University of Florida partners with Algorand Foundation to establish Blockchain Lab

The University of Florida Digital Worlds Institute at the College of the Arts is launching its Blockchain Lab, supported by the Algorand Foundation, to expand blockchain education for UF students and global users of Algorand technology.

Associate Professor of Digital Arts and Sciences Marko Suvajdzic is principal investigator of a year-long grant that will establish the lab, which will develop student and professional courses, sponsor university competitions and host student club activities.

The Algorand Foundation awarded Suvajdzic the $270,000 grant from the education and community category of its 250 million ALGO Grants Program.

“The creation of the Blockchain Lab at UF marks a significant moment in the history of the university, akin to the first labs dedicated to internet technology in the mid-90s,” Suvajdzic says. “Collaboration with Algorand Foundation is especially important, as it provides UF with an outstanding partner capable of dreaming big, and, even more importantly, capable of delivering on those dreams. Together UF and Algorand are set to trace the path to the future of blockchain education.”

In the lab’s first year, Suvajdzic will work with Tim Difato, acting director of Digital Worlds, to produce and design six online courses focused on blockchain technology.

Two of the courses will be accredited UF undergraduate classes. Suvajdzic will create an online version of his current Blockchain Innovation in Digital Arts and Sciences class and will add a new course on blockchain development.

Four additional non-credit courses will be tailored specifically to the use of Algorand technology and available to the general public. Suvajdzic says the lab’s mission is to offer accessible and open-source blockchain education to everyone free of charge.

“By bringing together the diverse talents of UF faculty, students and professional staff in a multifaceted collaborative environment, the Blockchain Lab will serve as a platform for interdisciplinary teaching and learning,” Suvajdzic says.

The Blockchain Lab will also support student activities and sponsor a Blockchain/Algorand Network category at the annual Big Idea Gator Business Plan Competition, hosted by the Entrepreneurship and Innovation Center at the Warrington College of Business to help students grow business ideas.

“This year we are excited to collaborate with the Blockchain Lab and the Algorand Foundation to support the growth of blockchain-based startups on the UF campus,” says Jamie Kraft, director of the center. “The Blockchain Lab will provide expert consultations to the student entrepreneurs on campus, while Algorand will provide a technology platform to build upon it.”

Suvajdzic, who also serves as the entrepreneur in residence at the center, says the lab will provide the next generation of blockchain engineers, entrepreneurs and visionaries with the skills and knowledge to be successful in the new digital economy.

“Blockchain is one of the three emerging technologies—along with extended reality and artificial intelligence—that will dramatically redefine the next 25 plus years,” Suvajdzic says. “All three technologies are both the subject of study and the tools of creation in digital arts and sciences.”

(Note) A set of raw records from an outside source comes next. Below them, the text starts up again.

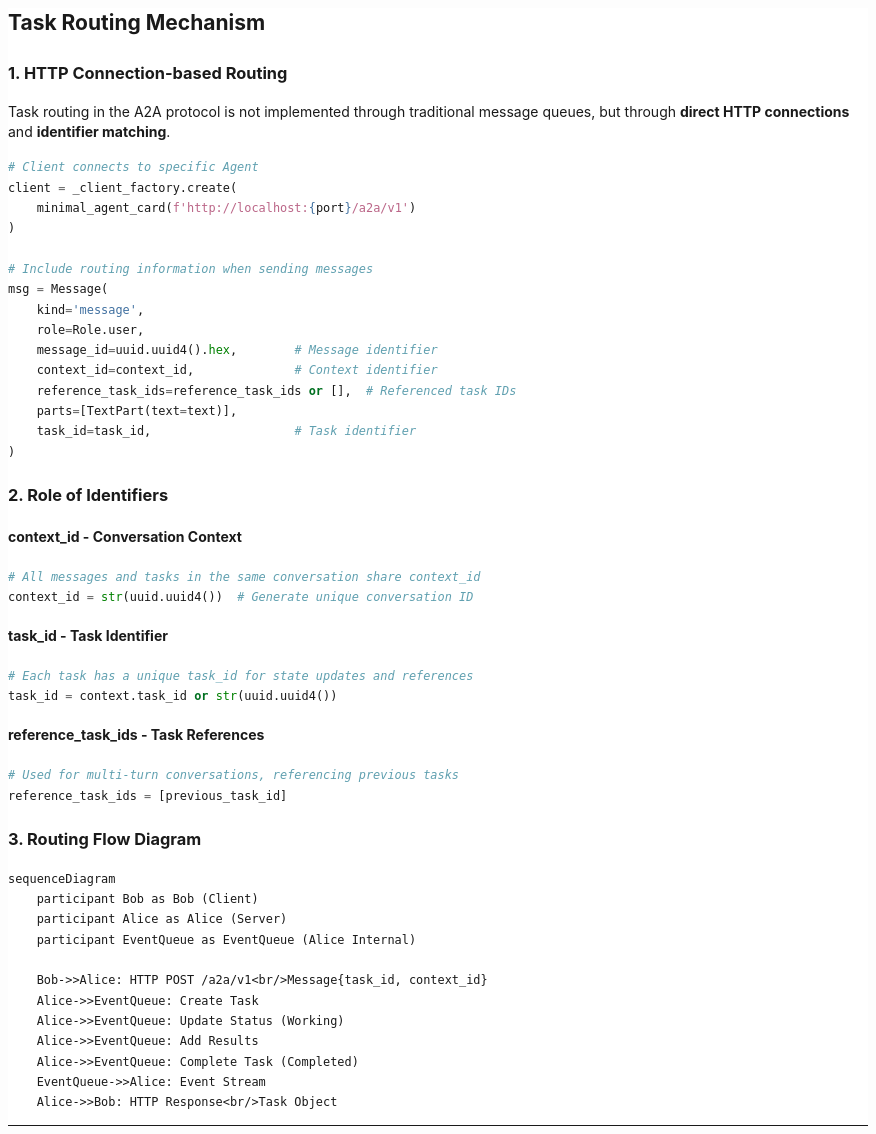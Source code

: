 
## Task Routing Mechanism

### 1. HTTP Connection-based Routing

Task routing in the A2A protocol is not implemented through traditional message queues, but through **direct HTTP connections** and **identifier matching**.

```python
# Client connects to specific Agent
client = _client_factory.create(
    minimal_agent_card(f'http://localhost:{port}/a2a/v1')
)

# Include routing information when sending messages
msg = Message(
    kind='message',
    role=Role.user,
    message_id=uuid.uuid4().hex,        # Message identifier
    context_id=context_id,              # Context identifier
    reference_task_ids=reference_task_ids or [],  # Referenced task IDs
    parts=[TextPart(text=text)],
    task_id=task_id,                    # Task identifier
)
```

### 2. Role of Identifiers

#### **context_id** - Conversation Context

```python
# All messages and tasks in the same conversation share context_id
context_id = str(uuid.uuid4())  # Generate unique conversation ID
```

#### **task_id** - Task Identifier

```python
# Each task has a unique task_id for state updates and references
task_id = context.task_id or str(uuid.uuid4())
```

#### **reference_task_ids** - Task References

```python
# Used for multi-turn conversations, referencing previous tasks
reference_task_ids = [previous_task_id]
```

### 3. Routing Flow Diagram

```mermaid
sequenceDiagram
    participant Bob as Bob (Client)
    participant Alice as Alice (Server)
    participant EventQueue as EventQueue (Alice Internal)
    
    Bob->>Alice: HTTP POST /a2a/v1<br/>Message{task_id, context_id}
    Alice->>EventQueue: Create Task
    Alice->>EventQueue: Update Status (Working)
    Alice->>EventQueue: Add Results
    Alice->>EventQueue: Complete Task (Completed)
    EventQueue->>Alice: Event Stream
    Alice->>Bob: HTTP Response<br/>Task Object
```

---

Blockchain is a digital database that allows information to be used and shared simultaneously within a large, decentralized and publicly accessible network. For the arts, blockchain can be both a medium for artmaking and a tool for influencing and managing art markets.

Traditional visual arts practices generally involve an artist making an original of their work or having control over the number of copies, Suvajdzic says. A painter, for example, might create a single work on canvas that is regarded as original. Printmakers or film photographers can produce any number of original impressions or prints of their choosing, but they retain ownership of the matrix or film negative that the prints originate from.

Digital art on the other hand can be reproduced infinitely, making it difficult to prove who created the work and who purchased or owns it. This creates challenges for digital artists interested in monetizing their work. How does a consumer know the work is authentic? And why would they buy something that can be copied with a click of a mouse?

With blockchain technology, artists can register digital files, making it possible for others to verify the authenticity of the work and confirm who owns it. This could create digital scarcity—much like a photographer can choose to develop a limited number of prints—and therefore demand.

Tools like non-fungible tokens, or NFTs, can be a proof of ownership that is encoded in the blockchain. While anyone could screenshot a picture of the digital art piece, the blockchain confirms who purchased or created the work.

“Blockchain technology creates opportunities for artists to track ownership, attribution, and sales of their work, increasing access to digital art economies and driving entrepreneurship,” says Sophia Acord, associate dean for research and strategic initiatives at the College of the Arts. “Mastery of this technology and the tools that it creates will position students to be leading creators and collaborators in the 21st century.”

Difato says educating students about blockchain technology and empowering them to use is critical to the Digital Worlds Institute’s mission.

“Digital Worlds is committed to providing cutting-edge, 21st-century opportunities to our students, faculty, and community,” Difato says. “Blockchain and cryptocurrency are therefore vital to the evolution and expansion of that mission. We are extremely excited to partner with Algorand on this innovative grant, which will help elevate the next generation of artists and developers.”